--- START ---

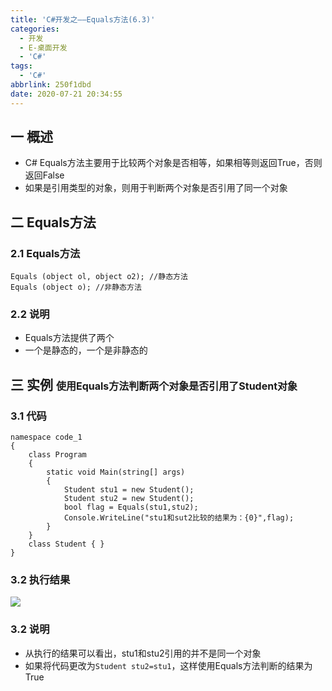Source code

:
 ```yaml
---
title: 'C#开发之——Equals方法(6.3)'
categories:
  - 开发
  - E-桌面开发
  - 'C#'
tags:
  - 'C#'
abbrlink: 250f1dbd
date: 2020-07-21 20:34:55
---
```

## 一 概述

* C# Equals方法主要用于比较两个对象是否相等，如果相等则返回True，否则返回False
* 如果是引用类型的对象，则用于判断两个对象是否引用了同一个对象

<!--more-->

## 二 Equals方法

### 2.1 Equals方法

```
Equals (object ol, object o2); //静态方法
Equals (object o); //非静态方法
```

### 2.2 说明

* Equals方法提供了两个
* 一个是静态的，一个是非静态的

## 三 实例 <font size=3>使用Equals方法判断两个对象是否引用了Student对象</font>

### 3.1 代码

```
namespace code_1
{
    class Program
    {
        static void Main(string[] args)
        {
            Student stu1 = new Student();
            Student stu2 = new Student();
            bool flag = Equals(stu1,stu2);
            Console.WriteLine("stu1和sut2比较的结果为：{0}",flag);
        }
    }
    class Student { }
}
```

### 3.2 执行结果

![][1]

### 3.2 说明

* 从执行的结果可以看出，stu1和stu2引用的并不是同一个对象
* 如果将代码更改为`Student stu2=stu1`，这样使用Equals方法判断的结果为True



[1]:https://cdn.jsdelivr.net/gh/PGzxc/CDN@master/blog-image/csharp-class-equals.png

--- END ---

▶ _Your objective_:
Copy the whole of the material above exactly, but not its images.

▶ _Result of the task_:
Source code

:
 ```yaml
---
title: 'C#开发之——Equals方法(6.3)'
categories:
  - 开发
  - E-桌面开发
  - 'C#'
tags:
  - 'C#'
abbrlink: 250f1dbd
date: 2020-07-21 20:34:55
---
```

## 一 概述

* C# Equals方法主要用于比较两个对象是否相等，如果相等则返回True，否则返回False
* 如果是引用类型的对象，则用于判断两个对象是否引用了同一个对象

<!--more-->

## 二 Equals方法

### 2.1 Equals方法

```
Equals (object ol, object o2); //静态方法
Equals (object o); //非静态方法
```

### 2.2 说明

* Equals方法提供了两个
* 一个是静态的，一个是非静态的

## 三 实例 <font size=3>使用Equals方法判断两个对象是否引用了Student对象</font>

### 3.1 代码

```
namespace code_1
{
    class Program
    {
        static void Main(string[] args)
        {
            Student stu1 = new Student();
            Student stu2 = new Student();
            bool flag = Equals(stu1,stu2);
            Console.WriteLine("stu1和sut2比较的结果为：{0}",flag);
        }
    }
    class Student { }
}
```

### 3.2 执行结果

![][1]

### 3.2 说明

* 从执行的结果可以看出，stu1和stu2引用的并不是同一个对象
* 如果将代码更改为`Student stu2=stu1`，这样使用Equals方法判断的结果为True



[1]:https://cdn.jsdelivr.net/gh/PGzxc/CDN@master/blog-image/csharp-class-equals.png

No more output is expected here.